The Night Before
I was so nervous, the night before thinking, what will a direct stimulation feel like to someone with Trigeminal Neuralgia especially with severe central sensitization disorder? Will it cause a flare? I feared the worst and the stress of it, turned my stomach into a pit of knots, and I ended up running to the washroom multiple times.
You see, this didn't happen because I have anxiety issues but because I have a stress affected pain disorder. Thus, I fear an attack that would leave me incapable of caring for small infants, but each day I take my pills and I know they wont last. Each time the trigeminal pain comes its stronger than the pills, and I feel my body at war within itself. I feel the nerves burning up the side of my face, in my ear...and I pace the floor while my family sleeps....I fear the multiple surgeries that so many have to have, time and time again. The side effects sound barbaric for this day and age: some lose hearing, some lose feeling in their faces, some lose sight, all in the pursuit of less pain yet the nerve prevails and grows back increasing in pain. I've done my research, I know my options. My Dr has confirmed me that I have multiple severe pain disorders and have exhausted all of my pharmacological treatments. This study is my best option.
The Day of
We arrive early after driving an hour and a half and I go into the clinic to find that the specialist is a 1/2hr late. Inside the clinic the waiting room is full of older women, talking about the Dr's lateness amongst themselves. Yet, to me a Dr being late is hardly news, what's news would be one arriving on time. I'm at least half they're age and have twice the disorders. All of them are upset with pitchforks ready and then they dissipate when the secretary, and Dr, both walk in and they clammer towards the desk. While I wait I'm asked to fill out 3 pages of questionnaires and pay for my treatments. All the while I'm just praying the credit card doesn't bounce. Eventually, a full hour later I’m led to a back to a room, the Dr. sits me in a comfy chair, and puts some thick rubber helmet tight on my head. The Dr asks if I have any questions, and I ask if this will hurt? He says it won’t other than some slight discomfort and that this session is just to get a baseline. The helmet holds the electrodes in place and he turns up some dials up and I feel a stinging and burning where they were placed. Every where the helmet touches on my head it pulsates, and my trigeminal areas ache. After the 20 minutes the secretary comes in and turns off the machine. Then the helmet comes off, and it throb as one large migraine the rest of the day.

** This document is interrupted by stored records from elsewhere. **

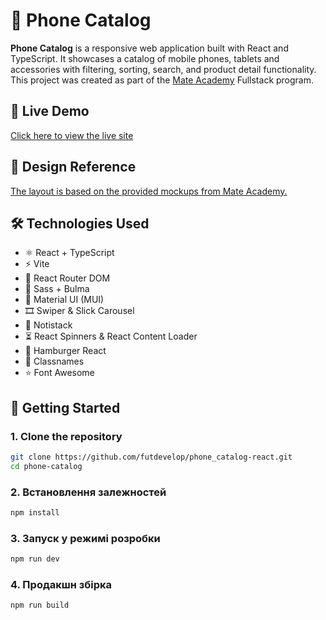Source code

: # 📱 Phone Catalog

**Phone Catalog** is a responsive web application built with React and TypeScript. It showcases a catalog of mobile phones, tablets and accessories with filtering, sorting, search, and product detail functionality.  
This project was created as part of the [Mate Academy](https://mate.academy) Fullstack program.

## 🔗 Live Demo

[Click here to view the live site](https://futdevelop.github.io/phone_catalog-react)

## 🎨 Design Reference

[The layout is based on the provided mockups from Mate Academy.](https://www.figma.com/design/T5ttF21UnT6RRmCQQaZc6L/Phone-catalog--V2--Original?node-id=0-1&p=f&t=JkyFjpPgQMTl9HkA-0)

## 🛠️ Technologies Used

- ⚛️ React + TypeScript
- ⚡ Vite
- 🧭 React Router DOM
- 🎨 Sass + Bulma
- 🧩 Material UI (MUI)
- 🎞️ Swiper & Slick Carousel
- 🔔 Notistack
- ⏳ React Spinners & React Content Loader
- 🍔 Hamburger React
- 🧰 Classnames
- ⭐ Font Awesome

## 🚀 Getting Started

### 1. Clone the repository

```bash
git clone https://github.com/futdevelop/phone_catalog-react.git
cd phone-catalog
```

### 2. Встановлення залежностей

```bash
npm install
```

### 3. Запуск у режимі розробки

```bash
npm run dev
```

### 4. Продакшн збірка

```bash
npm run build
```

At least now, I know what it will be like and that I can bear this. No pain, no gain. It will suck to have to go through, but I know I can do this. Migraine days are bad sure but, there are worse things. The surgery is a far worse option. I am just thankful that right now both little ones are sleeping and the trigeminal did not go into the ultimate flare just a sharp pain hare and there. I was blessed that my parents took the day off work and came in to help with the kids and everything worked out. God has been Good.